Tuesday, January 12, 2010

Two Sides of the Same Coin

Here are two articles that show two sides of the same coin.  On one hand, poor and uneducated Muslims are recruited through madrassas to become suicide bombers.  On the other hand, highly educated and well off Muslims choose to become suicide bombers.

In "Why Schools For Suicide Bombers Succeed" the article delves into the role of madrassas in the recruitment of young people to become suicide bombers.

In "We need a smarter way to fight the jihadi elite" Anne Applebaum chronicles the path of  Humam Khalil Abu-Mulal al-Balawi, a successful Jordanian doctor who also chose to become a suicide bomber.

In both cases the unifying element is Islam, and the global Jihad being waged against non-Muslims, and Muslims not meeting the pious standards of the radicals.  The comparison of the two extremes illustrates the universal appeal to Muslims to wage Jihad.


Why Schools For Suicide Bombers Succeed

January 12, 2010: The Taliban have developed a curriculum that combines sex, religion and Islamic radical preaching, to produce suicide bombers. The object of all this is to induce young Afghans, or Pakistanis, to willingly be suicide bombers. The basic pitch is that if you die in defense of Islam, you go straight to paradise, and an eternity of sex and luxurious living. The indoctrination work is done in religious schools, and parents send their sons anyway, because the students do get some education, and their parents don't have to support the kids in these boarding schools. Parents know that only a few percent of the young men are convinced that being a suicide bomber is the way to go. But twenty percent or more of the students are attracted to being a paid gunman for the Taliban, and, often drug gangs as well.



We need a smarter way to fight the jihadi elite
By Anne Applebaum

Somehow, he conned the Jordanian secret service into thinking he was their agent. Then he conned the CIA into thinking he was their agent, too. After that, he conned both the Jordanians and the Americans — his "enemies," he told al-Jazeera — into believing he could track down leaders of al-Qaeda. Nevertheless, by far the most intriguing thing about Humam Khalil Abu-Mulal al-Balawi — the suicide bomber who killed eight people at a CIA base in Khost, Afghanistan, two weeks ago — is his wife, Defne Bayrak.
"My husband was anti-American; so am I." That was what Bayrak told the editors of Newsweek's Turkish edition last week. Bayrak is a 31-year-old Turkish journalist and Turkish-Arabic translator who says she met her late husband in an Internet chat room. Her publications include articles for Islamist publications and a book called "Bin Laden: Che Guevara of the East." Unlike others in her family, she wears a black chador, which in Turkey is not merely religious clothing but also a political symbol. She is no shrinking wallflower. "I am proud of my husband, he carried out a great operation in this war. I hope Allah will accept his martyrdom, if he has become a martyr," she told reporters in Istanbul.

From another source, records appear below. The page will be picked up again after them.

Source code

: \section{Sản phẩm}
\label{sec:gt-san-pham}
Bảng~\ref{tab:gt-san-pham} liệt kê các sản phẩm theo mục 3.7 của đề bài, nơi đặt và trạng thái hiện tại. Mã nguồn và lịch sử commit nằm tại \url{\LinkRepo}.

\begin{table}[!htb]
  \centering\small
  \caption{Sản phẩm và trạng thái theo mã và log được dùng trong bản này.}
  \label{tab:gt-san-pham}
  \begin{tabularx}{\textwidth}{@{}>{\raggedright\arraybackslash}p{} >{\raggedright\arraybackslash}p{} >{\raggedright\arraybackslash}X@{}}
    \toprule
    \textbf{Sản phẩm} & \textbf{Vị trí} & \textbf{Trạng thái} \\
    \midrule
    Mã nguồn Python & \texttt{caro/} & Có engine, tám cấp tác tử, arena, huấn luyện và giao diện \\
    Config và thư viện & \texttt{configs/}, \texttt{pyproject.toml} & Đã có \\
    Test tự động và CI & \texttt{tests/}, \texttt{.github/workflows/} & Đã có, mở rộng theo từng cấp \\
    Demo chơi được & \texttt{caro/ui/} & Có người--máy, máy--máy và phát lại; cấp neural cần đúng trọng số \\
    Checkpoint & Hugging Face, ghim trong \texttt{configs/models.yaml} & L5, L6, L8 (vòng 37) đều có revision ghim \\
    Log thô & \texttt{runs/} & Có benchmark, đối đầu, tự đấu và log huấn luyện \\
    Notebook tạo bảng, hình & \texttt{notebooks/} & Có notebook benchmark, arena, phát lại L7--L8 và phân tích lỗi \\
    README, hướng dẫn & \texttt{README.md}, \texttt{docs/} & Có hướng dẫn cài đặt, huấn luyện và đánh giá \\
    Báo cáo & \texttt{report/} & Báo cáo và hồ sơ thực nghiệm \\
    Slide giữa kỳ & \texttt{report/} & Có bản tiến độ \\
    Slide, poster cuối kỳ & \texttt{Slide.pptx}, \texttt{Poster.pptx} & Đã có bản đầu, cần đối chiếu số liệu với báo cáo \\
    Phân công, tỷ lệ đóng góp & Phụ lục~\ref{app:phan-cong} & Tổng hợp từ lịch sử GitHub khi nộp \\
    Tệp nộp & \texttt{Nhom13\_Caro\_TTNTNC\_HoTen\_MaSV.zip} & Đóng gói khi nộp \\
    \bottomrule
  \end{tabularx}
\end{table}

Bayrak is a shining example of what might be called the international jihadi elite: She is educated, eloquent, has connections across the Islamic world — Istanbul, Amman, Peshawar — yet is not exactly part of the global economy. She shares these traits not only with her husband — a doctor who was the son of middle-class, English-speaking Jordanians — but also with others featured recently in the news. Umar Farouk Abdulmutallab, for example, grew up in a wealthy Nigerian family and studied at University College London before trying to blow up a Northwest Airlines plane on Christmas Day. Ahmed Saeed Omar Sheikh ("Sheikh Omar") was born in Britain and studied at elite high schools there and in Pakistan and dropped out of the London School of Economics before murdering American journalist Daniel Pearl in Pakistan in 2002. Army Maj. Nidal Hasan was born in Arlington, graduated from Virginia Tech and did his psychiatric residency at Walter Reed before killing 13 people in a shooting rampage at Fort Hood.